Wonderful! When I 1st ventured on Wiki I discovered this magnificent rendering of what all of our minds' eye is capable of in human form. Totally intrigued & appreciated your script. I, too, was within a 2-hr. time-frame last night when I finally remembered where I came acrossed it @ least 8 mo's ago & decided to research it this eve (1/27/08). I couldn't get the image out of my mind. Exceptional.

I'm on my way to find a poster print or that of the liking.

L


I had a colored poster of this print about 35 years ago, and have been searching for a replacement. I just recently discovered the name of the piece, and have only been able to find black and white renditions of it. Such a fascinating piece of art!

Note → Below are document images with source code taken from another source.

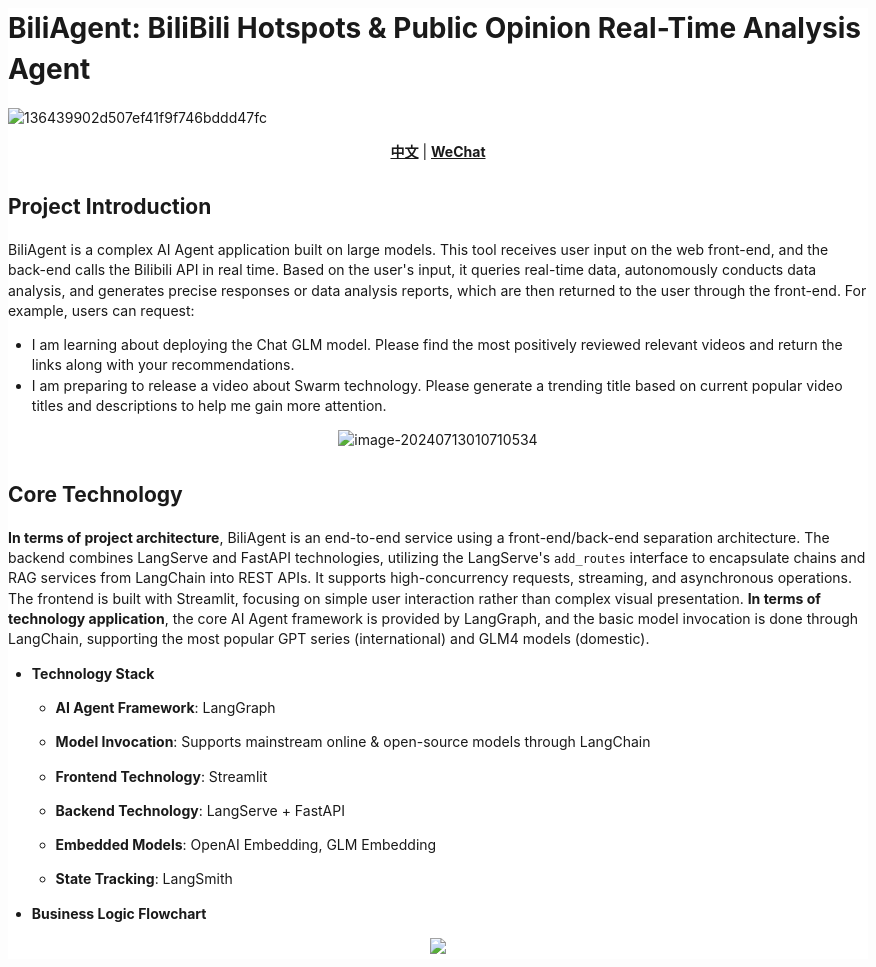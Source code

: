 # BiliAgent: BiliBili Hotspots & Public Opinion Real-Time Analysis Agent

![136439902d507ef41f9f746bddd47fc](https://muyu001.oss-cn-beijing.aliyuncs.com/img/20241018001.jpg)

<p align="center">
  <a href="README_zh.md"><strong>中文</strong></a> | 
  <a href="docs/wechat.png"><strong>WeChat</strong></a>
</p>

## Project Introduction
BiliAgent is a complex AI Agent application built on large models. This tool receives user input on the web front-end, and the back-end calls the Bilibili API in real time. Based on the user's input, it queries real-time data, autonomously conducts data analysis, and generates precise responses or data analysis reports, which are then returned to the user through the front-end. For example, users can request:
- I am learning about deploying the Chat GLM model. Please find the most positively reviewed relevant videos and return the links along with your recommendations.
- I am preparing to release a video about Swarm technology. Please generate a trending title based on current popular video titles and descriptions to help me gain more attention.

<div align="center">
<img src="https://muyu001.oss-cn-beijing.aliyuncs.com/img/image-20241018111329177.png" alt="image-20240713010710534" width="600"/>
</div>

## Core Technology

**In terms of project architecture**, BiliAgent is an end-to-end service using a front-end/back-end separation architecture. The backend combines LangServe and FastAPI technologies, utilizing the LangServe's `add_routes` interface to encapsulate chains and RAG services from LangChain into REST APIs. It supports high-concurrency requests, streaming, and asynchronous operations. The frontend is built with Streamlit, focusing on simple user interaction rather than complex visual presentation. **In terms of technology application**, the core AI Agent framework is provided by LangGraph, and the basic model invocation is done through LangChain, supporting the most popular GPT series (international) and GLM4 models (domestic).

- **Technology Stack**

  - **AI Agent Framework**: LangGraph

  - **Model Invocation**: Supports mainstream online & open-source models through LangChain

  - **Frontend Technology**: Streamlit

  - **Backend Technology**: LangServe + FastAPI

  - **Embedded Models**: OpenAI Embedding, GLM Embedding

  - **State Tracking**: LangSmith

- **Business Logic Flowchart**
<div align="center">
<img src="https://muyu001.oss-cn-beijing.aliyuncs.com/img/20241016001.png" width="700"/>
</div>
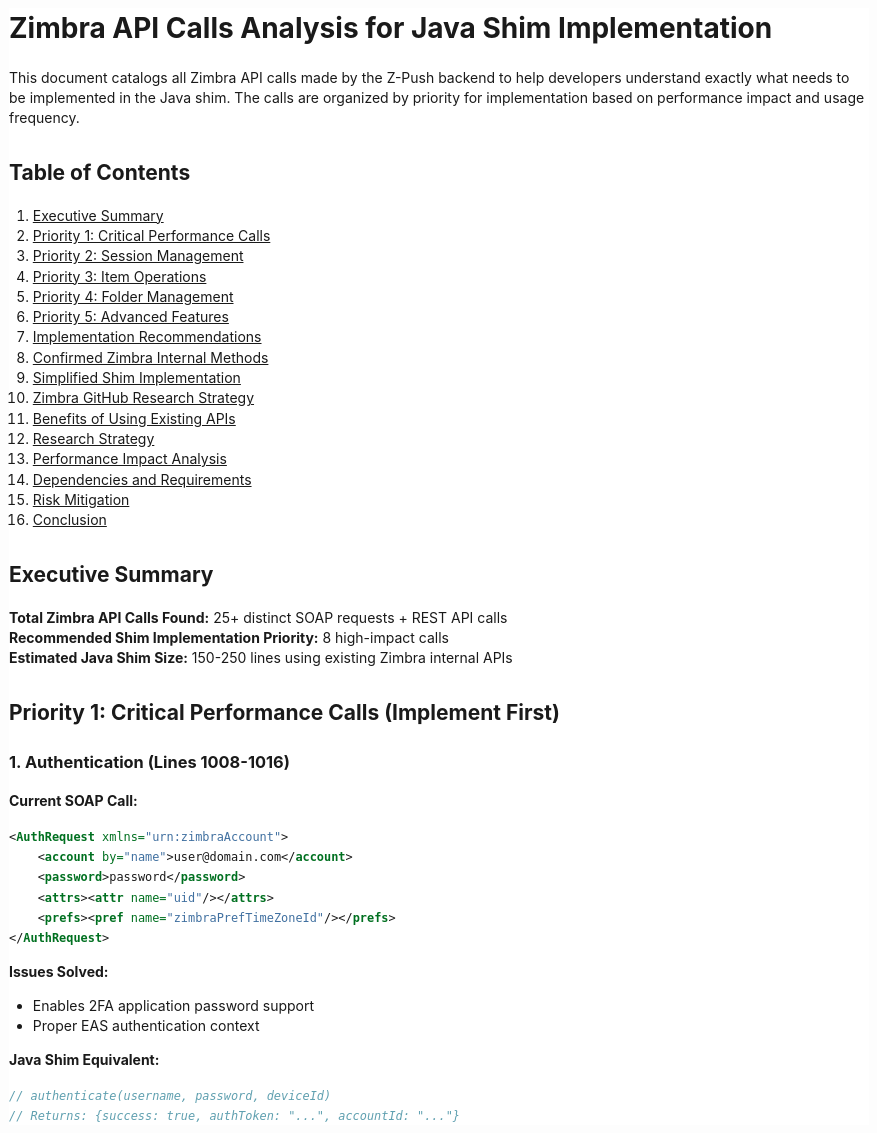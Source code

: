 # Zimbra API Calls Analysis for Java Shim Implementation

This document catalogs all Zimbra API calls made by the Z-Push backend to help developers understand exactly what needs to be implemented in the Java shim. The calls are organized by priority for implementation based on performance impact and usage frequency.

## Table of Contents
1. [Executive Summary](#executive-summary)
2. [Priority 1: Critical Performance Calls](#priority-1-critical-performance-calls-implement-first)
3. [Priority 2: Session Management](#priority-2-session-management-implement-second)
4. [Priority 3: Item Operations](#priority-3-item-operations-implement-third)
5. [Priority 4: Folder Management](#priority-4-folder-management-optional---lower-impact)
6. [Priority 5: Advanced Features](#priority-5-advanced-features-optional)
7. [Implementation Recommendations](#implementation-recommendations)
8. [Confirmed Zimbra Internal Methods](#confirmed-zimbra-internal-methods-from-github-analysis)
9. [Simplified Shim Implementation](#simplified-shim-implementation-using-confirmed-apis)
10. [Zimbra GitHub Research Strategy](#what-to-look-for-in-zimbra-github)
11. [Benefits of Using Existing APIs](#benefits-of-using-existing-zimbra-apis)
12. [Research Strategy](#research-strategy)
13. [Performance Impact Analysis](#performance-impact-analysis)
14. [Dependencies and Requirements](#dependencies-and-requirements)
15. [Risk Mitigation](#risk-mitigation)
16. [Conclusion](#conclusion)

## Executive Summary

**Total Zimbra API Calls Found:** 25+ distinct SOAP requests + REST API calls  
**Recommended Shim Implementation Priority:** 8 high-impact calls  
**Estimated Java Shim Size:** 150-250 lines using existing Zimbra internal APIs

## Priority 1: Critical Performance Calls (Implement First)

### 1. Authentication (Lines 1008-1016)
**Current SOAP Call:**
```xml
<AuthRequest xmlns="urn:zimbraAccount">
    <account by="name">user@domain.com</account>
    <password>password</password>
    <attrs><attr name="uid"/></attrs>
    <prefs><pref name="zimbraPrefTimeZoneId"/></prefs>
</AuthRequest>
```

**Issues Solved:**
- Enables 2FA application password support
- Proper EAS authentication context

**Java Shim Equivalent:**
```java
// authenticate(username, password, deviceId)
// Returns: {success: true, authToken: "...", accountId: "..."}
```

A quick Google suggests that the colored version that we had when I was a kid was a poster done by Roberta Weir in 1970. For more info about that and other colored versions, see Kerry Magruder's web page "The flat-earth woodcut as visual rhetoric."

Unfortunately, the links from that page to the artists' pages seem to be out of date.


Aha! Roberta Weir has a gallery page that shows her colored Flammarion image, and a contact/order page where you can order a print.


Ha! I own/display this poster image, purchased in San Francisco in 1975, but until today have never been able to track down any information on who/when it was rendered in color. The Camille Flammarion connection was as far as I got.
Roberta Weir ROCKS!
I have a book of similar vintage, entitled
"The Rainbow Book" (multiple authors/contributors)published by Shambala Press in 1975 for the Fine Arts Museums of San Francisco, that also has this image, in color, on its cover -- but in a reverse direction.... curious ... and no mention of Flammarion or Weir in the inside explanation of it. Very curious.
It has "always" been known to me as "The Vision of Ezekiel" taken from the first few verses of that Old Testament text.
Thanks SO MUCH for the missing links =)
--Sara Anne


Here is the link for the Infinity poster. http://www.garciaweirgallery.com/product/infinity/

There is much history on the original image, seen first in "L'Atmosphere Meteorologique by Camille Flammarion, a popular science writer of the late 19th C. I made this poster in 1970 and it was widely distributed. We now sell a
fine print of the piece at the link, thanks everyone. --Roberta Weir


Ms. Weir was kind enough to drop me a note just now to let me know that her colored Flammarion image, titled Infinity, is now available for ordering again. (The links in my comment from a couple years ago no longer work.) This is a 16"x20" print, not the full poster-sized one that my parents had, but I'm nonetheless pleased to see it available.